(MONEY Magazine) -- Another year, another piddling pay raise? For some, sure.
The average increase in base salary is expected to be just 3% in 2012, up only a hair from last year's 2.9%, according to human resources consulting firm Mercer.
Still, managers are concerned about retaining top talent, which explains why the best performers will see a brighter 4.6% on average. And if you're among the office MVPs, you've got a decent shot at persuading the boss to give you even more than that. Use these strategies:
Most companies planned for 2012 salaries by the end of 2011, says Catherine Hartmann, a principal with Mercer. "But finalizing the budget seeps into January and February," she adds.
So speak up now. By the time your performance review comes around -- in February or March, for most workers -- the cash could be committed to somebody else.
Execs are under a lot of pressure these days, so starting the conversation with money can doom your case. Engender a positive feeling by immediately emphasizing your commitment to the employer, advises Kate Wendleton, president of career coaching firm The Five O'Clock Club.
"Say how much you love the job, that you're excited about the direction of the company, and speak to how you see yourself as a devoted contributor," she says.
As you come up with your talking points, highlight responsibilities and accomplishments that align most with the firm's priorities.
"If you're the key contact for the biggest clients, you have leverage," says Caroline Ceniza-Levine of New York career coaching firm SixFigureStart.
Keep in mind that juggling multiple jobs also affords you power, says Wendleton: "If you left, they'd have to replace you with two or three people."

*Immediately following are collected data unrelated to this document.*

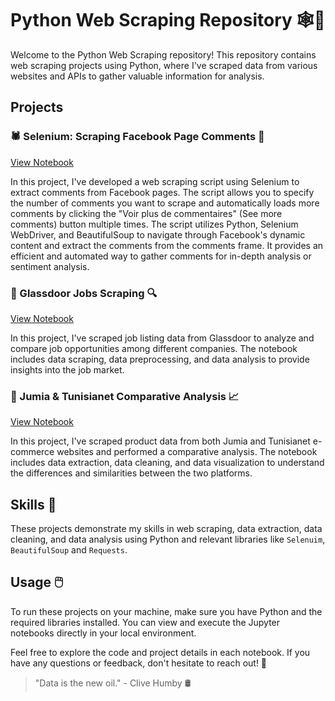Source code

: <h1 align='center'> Python Web Scraping Repository 🕸️🐍</h1>



Welcome to the Python Web Scraping repository! This repository contains web scraping projects using Python, where I've scraped data from various websites and APIs to gather valuable information for analysis.

## Projects

### 🕷️ Selenium: Scraping Facebook Page Comments 📝

[View Notebook](https://github.com/Saifmechi/Python-Web-Scraping/blob/main/Selenuim_Scraping_Facebook_Page_Comments.ipynb)

In this project, I've developed a web scraping script using Selenium to extract comments from Facebook pages. The script allows you to specify the number of comments you want to scrape and automatically loads more comments by clicking the "Voir plus de commentaires" (See more comments) button multiple times.
The script utilizes Python, Selenium WebDriver, and BeautifulSoup to navigate through Facebook's dynamic content and extract the comments from the comments frame. It provides an efficient and automated way to gather comments for in-depth analysis or sentiment analysis.


### 💼 Glassdoor Jobs Scraping 🔍

[View Notebook](https://github.com/Saifmechi/Python-Web-Scraping/blob/main/glassdoor-jobs-scraping.ipynb)

In this project, I've scraped job listing data from Glassdoor to analyze and compare job opportunities among different companies. The notebook includes data scraping, data preprocessing, and data analysis to provide insights into the job market.


### 🛒 Jumia & Tunisianet Comparative Analysis 📈

[View Notebook](https://github.com/Saifmechi/Python-Web-Scraping/blob/main/jumia%26tunisianet%20(2).ipynb)

In this project, I've scraped product data from both Jumia and Tunisianet e-commerce websites and performed a comparative analysis. The notebook includes data extraction, data cleaning, and data visualization to understand the differences and similarities between the two platforms.


## Skills 🔧

These projects demonstrate my skills in web scraping, data extraction, data cleaning, and data analysis using Python and relevant libraries like `Selenuim`, `BeautifulSoup` and `Requests`.

## Usage 🖱️

To run these projects on your machine, make sure you have Python and the required libraries installed. You can view and execute the Jupyter notebooks directly in your local environment.

Feel free to explore the code and project details in each notebook. If you have any questions or feedback, don't hesitate to reach out! 💬

> "Data is the new oil." - Clive Humby 🛢️

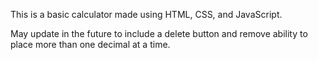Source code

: This is a basic calculator made using HTML, CSS, and JavaScript. 

May update in the future to include a delete button and remove ability to place more than one decimal at a time.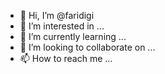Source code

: - 👋 Hi, I’m @faridigi
- 👀 I’m interested in ...
- 🌱 I’m currently learning ...
- 💞️ I’m looking to collaborate on ...
- 📫 How to reach me ...

<!---
faridigi/faridigi is a ✨ special ✨ repository because its `README.md` (this file) appears on your GitHub profile.
You can click the Preview link to take a look at your changes.
--->
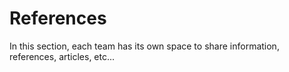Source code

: # References

In this section, each team has its own space to share information, references, articles, etc...

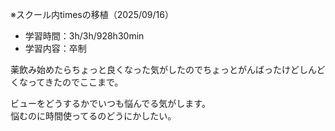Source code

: ※スクール内timesの移植（2025/09/16）

- 学習時間：3h/3h/928h30min
- 学習内容：卒制

薬飲み始めたらちょっと良くなった気がしたのでちょっとがんばったけどしんどくなってきたのでここまで。

ビューをどうするかでいつも悩んでる気がします。  
悩むのに時間使ってるのどうにかしたい。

She advises writing on the left side of a piece of paper the things you were hired to do, and on the right what you're doing. Provide this as evidence of your growing role, being careful not to appear resentful.
Conventional wisdom held that you should wait for the boss to throw out a dollar figure.
"But on average, the first person to make an offer gets closer to what they want," says Northwestern management prof Adam Galinsky, who has done research on the subject.
Further, a recent study by University of Idaho psych professor Todd Thorsteinson found that those who requested implausibly high raises -- teasingly asking for $1 million -- ended up with 9% to 10% more on average than those who didn't.
Still, in this economy, a really bold request could annoy your boss. So use payscale.com and salary.com to find the market value for your job. Then, says Thorsteinson, ask for an amount 7% to 10% higher -- a meaningful jump but not so big that your boss will think of you as a joke.